Budget 2022 must prioritize policies that will spur investment and create jobs. Economic changes invariably result in the rationalization or improvement of criteria that improve the attractiveness of investments or the convenience of doing business. Reforms must move at a faster speed, and all political parties must finally grasp that solid economics leads to good politics.

Since the Right to Fair Compensation and Transparency in Land Purchase, Rehabilitation, and Resettlement Act of 2013, major investors have been irritated by land acquisition. Various projects that have the potential to boost the economy can become blocked during the land acquisition stage. Over the last decade, the cost of acquiring land has risen dramatically. Investors believe that it is past time for this statute to be reconsidered and that this expectation must be addressed in the budget.

During the epidemic, tinkering with labor regulations was at best a stopgap approach. Stringent restrictions have made it difficult for enterprises to withdraw, which has resulted in the formalization of labor. Salary and wages, social security, health, occupational safety, and industrial relations are the four areas in which the government must finish the rationalization and simplification of 44 central laws. In addition, a model unified labor legislation must be prepared for time-bound adoption to replace several old state-level laws.

India’s trade-to-GDP ratio needs to improve. Import taxes that are unrealistically high in order to safeguard domestic industry end up encouraging local products, even if they are of worse quality. They have a negative impact on large-scale exports of superior and lower-priced products from India when looking at the complete value chain of manufacturing. Negotiating and securing trade agreements with key global economies is critical. A statement of intent in the budget would be a crucial signal of confidence for investors.

Given that India spends roughly 1.5 percent of its GDP on public healthcare, challenges in managing healthcare have risen time and time again. Similarly, India’s public spending on education and skill development amounts to only 3% to 3.5 percent of GDP. India’s human development index ranking is significantly down due to healthcare and education. Government spending on health and education must be at least 3% and 6% of GDP, respectively. On these fronts, the budget may undoubtedly send a message.

India invests just 0.69 percent of its GDP on scientific research and development, the lowest among the United States, China, South Korea, the BRICS, and the OECD countries.
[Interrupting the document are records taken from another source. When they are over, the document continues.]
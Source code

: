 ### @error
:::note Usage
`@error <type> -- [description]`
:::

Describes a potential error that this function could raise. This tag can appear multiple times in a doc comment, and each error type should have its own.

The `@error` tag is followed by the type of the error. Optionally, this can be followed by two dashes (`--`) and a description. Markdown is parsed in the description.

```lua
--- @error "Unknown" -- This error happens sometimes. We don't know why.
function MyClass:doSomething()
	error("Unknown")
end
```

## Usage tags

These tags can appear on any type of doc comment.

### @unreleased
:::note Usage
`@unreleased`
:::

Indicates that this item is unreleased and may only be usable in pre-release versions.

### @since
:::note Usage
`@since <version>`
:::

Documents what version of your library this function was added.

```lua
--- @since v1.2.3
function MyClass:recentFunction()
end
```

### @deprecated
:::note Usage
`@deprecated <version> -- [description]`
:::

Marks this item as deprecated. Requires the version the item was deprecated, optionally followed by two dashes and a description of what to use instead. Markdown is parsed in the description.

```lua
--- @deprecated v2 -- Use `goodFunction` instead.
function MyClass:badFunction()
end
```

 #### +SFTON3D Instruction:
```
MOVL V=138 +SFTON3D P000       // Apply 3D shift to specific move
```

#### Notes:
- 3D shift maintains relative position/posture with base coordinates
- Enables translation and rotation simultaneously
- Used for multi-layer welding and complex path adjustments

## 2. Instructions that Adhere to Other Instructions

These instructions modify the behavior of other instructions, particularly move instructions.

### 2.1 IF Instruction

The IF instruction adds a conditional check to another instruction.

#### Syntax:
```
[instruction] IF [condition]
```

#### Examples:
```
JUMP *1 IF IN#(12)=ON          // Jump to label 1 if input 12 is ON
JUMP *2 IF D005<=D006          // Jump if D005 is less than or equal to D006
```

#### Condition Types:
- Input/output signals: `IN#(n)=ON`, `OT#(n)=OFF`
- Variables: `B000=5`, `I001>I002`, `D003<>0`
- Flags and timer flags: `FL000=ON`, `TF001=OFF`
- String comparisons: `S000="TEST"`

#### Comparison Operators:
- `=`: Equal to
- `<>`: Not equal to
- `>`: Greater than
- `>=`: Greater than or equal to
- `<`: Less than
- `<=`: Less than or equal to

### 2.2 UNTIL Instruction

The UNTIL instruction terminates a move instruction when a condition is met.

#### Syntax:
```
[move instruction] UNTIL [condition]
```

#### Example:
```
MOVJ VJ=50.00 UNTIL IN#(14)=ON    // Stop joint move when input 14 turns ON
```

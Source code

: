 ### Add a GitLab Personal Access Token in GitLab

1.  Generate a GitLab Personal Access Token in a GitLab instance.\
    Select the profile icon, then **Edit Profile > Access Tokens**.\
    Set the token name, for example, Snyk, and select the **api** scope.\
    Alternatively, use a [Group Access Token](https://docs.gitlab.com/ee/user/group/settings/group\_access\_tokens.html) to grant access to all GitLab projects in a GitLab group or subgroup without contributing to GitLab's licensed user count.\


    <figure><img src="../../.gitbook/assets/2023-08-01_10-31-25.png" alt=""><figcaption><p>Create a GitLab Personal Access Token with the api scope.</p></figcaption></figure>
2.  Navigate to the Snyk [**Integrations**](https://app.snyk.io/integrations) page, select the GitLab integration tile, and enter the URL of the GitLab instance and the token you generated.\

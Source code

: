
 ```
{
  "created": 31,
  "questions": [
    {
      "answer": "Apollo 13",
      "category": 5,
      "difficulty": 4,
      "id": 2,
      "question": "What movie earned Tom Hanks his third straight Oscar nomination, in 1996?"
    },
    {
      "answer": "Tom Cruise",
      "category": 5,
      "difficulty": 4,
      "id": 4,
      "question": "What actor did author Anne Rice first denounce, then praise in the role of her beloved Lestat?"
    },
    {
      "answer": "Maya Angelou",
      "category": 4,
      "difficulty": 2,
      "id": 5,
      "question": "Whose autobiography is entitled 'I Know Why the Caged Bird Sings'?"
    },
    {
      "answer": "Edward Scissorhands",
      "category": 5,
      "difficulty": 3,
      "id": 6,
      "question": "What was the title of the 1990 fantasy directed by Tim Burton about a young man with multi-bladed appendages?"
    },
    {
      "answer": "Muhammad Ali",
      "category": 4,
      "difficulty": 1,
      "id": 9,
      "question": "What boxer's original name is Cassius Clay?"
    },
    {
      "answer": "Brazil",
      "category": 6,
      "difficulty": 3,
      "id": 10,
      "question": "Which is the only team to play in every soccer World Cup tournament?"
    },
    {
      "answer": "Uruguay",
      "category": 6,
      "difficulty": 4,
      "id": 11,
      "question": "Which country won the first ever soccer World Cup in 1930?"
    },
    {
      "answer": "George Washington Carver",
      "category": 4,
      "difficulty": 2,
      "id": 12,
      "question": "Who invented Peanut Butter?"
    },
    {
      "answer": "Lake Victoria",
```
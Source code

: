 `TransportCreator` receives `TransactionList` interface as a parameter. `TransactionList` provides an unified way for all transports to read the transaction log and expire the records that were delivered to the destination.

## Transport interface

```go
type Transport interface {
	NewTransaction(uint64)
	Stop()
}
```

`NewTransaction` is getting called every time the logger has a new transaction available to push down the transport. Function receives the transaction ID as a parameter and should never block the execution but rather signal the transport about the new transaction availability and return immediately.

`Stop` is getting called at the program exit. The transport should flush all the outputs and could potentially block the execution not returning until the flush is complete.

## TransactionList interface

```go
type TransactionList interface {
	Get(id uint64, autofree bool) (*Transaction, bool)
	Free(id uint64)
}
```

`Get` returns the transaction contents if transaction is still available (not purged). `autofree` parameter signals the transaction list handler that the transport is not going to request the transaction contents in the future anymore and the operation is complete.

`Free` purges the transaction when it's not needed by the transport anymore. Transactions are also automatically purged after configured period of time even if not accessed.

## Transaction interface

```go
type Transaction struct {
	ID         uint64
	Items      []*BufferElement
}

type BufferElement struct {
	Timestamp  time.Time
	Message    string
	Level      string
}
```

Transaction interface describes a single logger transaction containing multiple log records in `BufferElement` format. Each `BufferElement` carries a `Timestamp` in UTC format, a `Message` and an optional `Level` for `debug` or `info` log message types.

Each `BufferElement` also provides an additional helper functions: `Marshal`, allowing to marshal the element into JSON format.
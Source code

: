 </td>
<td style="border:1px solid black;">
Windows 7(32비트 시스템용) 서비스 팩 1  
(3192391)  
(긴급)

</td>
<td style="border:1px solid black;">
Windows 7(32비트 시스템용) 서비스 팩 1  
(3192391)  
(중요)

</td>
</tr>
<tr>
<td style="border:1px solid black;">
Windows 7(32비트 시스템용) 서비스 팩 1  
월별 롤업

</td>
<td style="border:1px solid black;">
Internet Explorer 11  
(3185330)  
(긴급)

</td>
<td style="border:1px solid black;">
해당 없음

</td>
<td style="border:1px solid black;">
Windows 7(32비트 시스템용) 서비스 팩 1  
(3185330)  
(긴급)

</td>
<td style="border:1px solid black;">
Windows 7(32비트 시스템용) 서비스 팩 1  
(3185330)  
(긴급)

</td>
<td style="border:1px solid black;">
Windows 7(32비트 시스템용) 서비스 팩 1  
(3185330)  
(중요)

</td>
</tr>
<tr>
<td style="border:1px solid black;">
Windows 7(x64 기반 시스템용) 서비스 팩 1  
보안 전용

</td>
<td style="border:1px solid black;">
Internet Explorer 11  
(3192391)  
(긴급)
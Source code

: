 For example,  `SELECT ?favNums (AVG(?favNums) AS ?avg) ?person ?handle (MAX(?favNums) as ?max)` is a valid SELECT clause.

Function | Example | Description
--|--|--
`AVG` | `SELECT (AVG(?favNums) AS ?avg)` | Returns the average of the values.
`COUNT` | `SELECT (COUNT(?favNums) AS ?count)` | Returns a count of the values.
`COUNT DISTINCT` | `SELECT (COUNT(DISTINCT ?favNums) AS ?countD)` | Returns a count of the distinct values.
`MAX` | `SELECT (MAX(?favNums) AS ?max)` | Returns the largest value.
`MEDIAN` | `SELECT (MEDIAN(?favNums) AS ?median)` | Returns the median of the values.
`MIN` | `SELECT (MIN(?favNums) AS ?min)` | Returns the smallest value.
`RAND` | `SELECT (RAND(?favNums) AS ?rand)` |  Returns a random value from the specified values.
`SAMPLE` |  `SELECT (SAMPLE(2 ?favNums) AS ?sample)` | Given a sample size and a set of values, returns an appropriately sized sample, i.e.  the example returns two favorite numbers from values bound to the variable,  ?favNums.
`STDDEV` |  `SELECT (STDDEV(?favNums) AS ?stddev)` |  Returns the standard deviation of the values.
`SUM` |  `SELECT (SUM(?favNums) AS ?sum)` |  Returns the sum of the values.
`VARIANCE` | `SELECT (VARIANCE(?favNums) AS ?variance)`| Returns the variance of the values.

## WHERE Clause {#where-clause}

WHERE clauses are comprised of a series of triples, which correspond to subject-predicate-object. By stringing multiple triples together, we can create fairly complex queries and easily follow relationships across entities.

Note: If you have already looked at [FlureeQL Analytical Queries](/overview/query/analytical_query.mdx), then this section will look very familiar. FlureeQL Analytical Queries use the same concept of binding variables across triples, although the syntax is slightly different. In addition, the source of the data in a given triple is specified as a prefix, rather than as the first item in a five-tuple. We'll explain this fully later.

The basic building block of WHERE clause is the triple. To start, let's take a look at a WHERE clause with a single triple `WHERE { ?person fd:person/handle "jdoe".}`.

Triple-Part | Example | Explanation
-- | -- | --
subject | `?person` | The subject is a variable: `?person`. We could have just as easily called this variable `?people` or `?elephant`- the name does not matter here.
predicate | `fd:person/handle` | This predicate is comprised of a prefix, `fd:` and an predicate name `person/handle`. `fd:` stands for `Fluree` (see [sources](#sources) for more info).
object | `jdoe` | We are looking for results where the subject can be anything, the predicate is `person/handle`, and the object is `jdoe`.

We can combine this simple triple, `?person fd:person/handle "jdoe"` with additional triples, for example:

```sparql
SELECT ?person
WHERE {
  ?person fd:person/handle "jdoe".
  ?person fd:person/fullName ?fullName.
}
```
This should be gradually increased to 3% of GDP. Intellectual property and patent development are essential for a country’s economic worth to grow. India’s success in this area would continue to elude it unless it approaches scientific research with the seriousness it deserves. Let this budget signal a shift in funding for scientific research, the majority of which takes place under government auspices.

As Indian courts lack the knowledge and bandwidth to handle contractual disputes, measures for their expedited resolution must be addressed in the budget. Long-term capital gains tax breaks could be extended to investments in new businesses. Finance Minister Nirmal Sitharaman may also look into extending the deadline for new company tax benefits from 2023 to 2025. Given the state of the economy, more tax breaks for small firms will be welcomed. A higher disinvestment aim would undoubtedly be a positive step.

In light of Prime Minister Narendra Modi’s recent announcement in Glasgow about India’s environmental obligations, a tax break for corporations investing in green technologies may be explored. Tax incentives for the electric transportation sector should also be announced by the Finance Minister (FM). The budget should also emphasize the government’s commitment to infrastructure initiatives, including increased funding for roads, highways, affordable housing, and smart cities. Allocations for MNREGA and free food grains for the needy would need to be increased in the social sector.

While India’s ease of doing business has improved, we must soon get into the top ten countries on this metric. Furthermore, investors, particularly those from outside the country, want regulatory predictability in the country. If the Finance Minister solves these issues in her Budget speech, India will become a more attractive location for multinational manufacturing companies considering shifting a portion of their supply chains away from China.